How do you cover nursing home bills, which can run from $7500 to $9000 a month in Michigan, and average about $8200?
If you are old enough, or younger and on disability, there is a good chance Medicare will help–but Medicare typically only covers 100 days if you require skilled nursing or rehab–and afterwards people need to find other ways to cover the bill. In addition, Medicare seldom if ever pays for what is called custodial nursing care.
Privately paying by using your monthly income and dipping into saving is a typical approach. But even some who think they have salted away enough for retirement realize they might quickly deplete their savings. And while a few folks have good long term care policies in place, most experts say the percentage of folks with such coverage is low–very low–perhaps five per cent or less of us.
This means that many middle class individuals and lower income individuals will turn to Medicaid to help pay a part of the nursing home bill. Medicaid is a program that comes together through Federal and State resources, and it can help pay for a number of medical services, including nursing home services (and nursing home type services arranged so that a person can stay in their own home). Medicaid can also pay for simpler custodial care nursing home services–a level of service that is not covered by Medicare.
Medicaid however is a means tested program, and to qualify, not only must you have medical needs, but you must qualify by way of income and assets. (Medicare really is provided regardless of our resources. But not so Medicaid.) Medicaid rules and regulations change from time to time, and some of the allowable resources or assets one may keep, and still qualify, are adjusted for inflation. As a practical matter, most of the planning to become eligible for Medicaid assistance is done for a married couple, where only one of them needs nursing home care. We work to make sure the community spouse doesn’t go broke while still providing proper care for the spouse who needs nursing home care. That said, even single persons may have some chance to qualify before becoming dead broke.
We help families review their entire situation, and working within the constraints of the program, analyze their assets and income, separate out the exempt assets (assets that won’t “count against” a person becoming eligible for assistance) and then work to speed their eligibility if they might seem to be over assets or if they may have given away assets within the 5 years before application. Another matter we look into is income–while typically a person getting nursing home type Medicaid must turn over their income first, to the nursing home, and Medicaid picks up the deficiency, there might be a chance to give some of the income to the community spouse instead. We also work to preserve their homestead as allowed by the program, if they desire, and we also see if other program regulations might work in their favor.

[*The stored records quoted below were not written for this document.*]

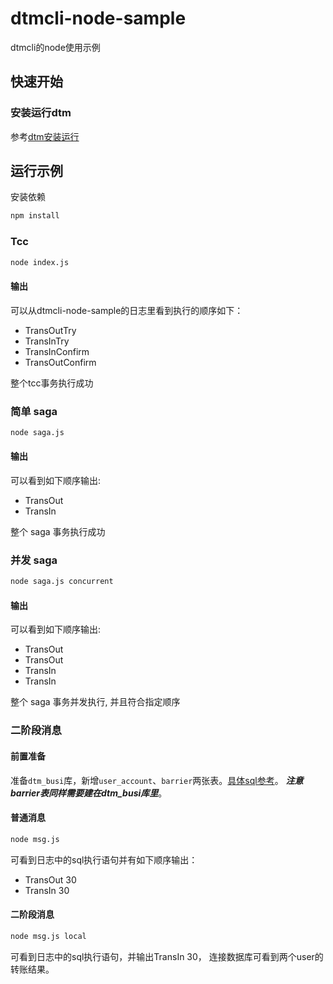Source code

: # dtmcli-node-sample

dtmcli的node使用示例

## 快速开始

### 安装运行dtm

参考[dtm安装运行](https://dtm.pub/guide/install.html)

## 运行示例
安装依赖

```bash
npm install
```

### Tcc

```bash
node index.js
```

#### 输出

可以从dtmcli-node-sample的日志里看到执行的顺序如下：

- TransOutTry
- TransInTry
- TransInConfirm
- TransOutConfirm

整个tcc事务执行成功

### 简单 saga

```bash
node saga.js
```

#### 输出

可以看到如下顺序输出:

- TransOut
- TransIn

整个 saga 事务执行成功

### 并发 saga

```bash
node saga.js concurrent
```

#### 输出

可以看到如下顺序输出:

- TransOut
- TransOut
- TransIn
- TransIn

整个 saga 事务并发执行, 并且符合指定顺序

### 二阶段消息
#### 前置准备
准备`dtm_busi`库，新增`user_account`、`barrier`两张表。[具体sql参考](https://github.com/dtm-labs/dtm/tree/main/sqls)。
***注意barrier表同样需要建在dtm_busi库里***。
#### 普通消息
```bash
node msg.js
```

可看到日志中的sql执行语句并有如下顺序输出：
- TransOut 30
- TransIn 30

#### 二阶段消息

```bash
node msg.js local
```
可看到日志中的sql执行语句，并输出TransIn 30，
连接数据库可看到两个user的转账结果。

It can get complicated, as you might guess. particularly when there are even more wrinkles in the program that allow other opportunities to help others in the family.
But our firm, like other elder law attorneys, have developed some tools we can apply depending on the individual situation–and since thousands of dollars might be at stake, it might be worth exploring this with us. Pre-planning and Medicaid crisis planning both crop up.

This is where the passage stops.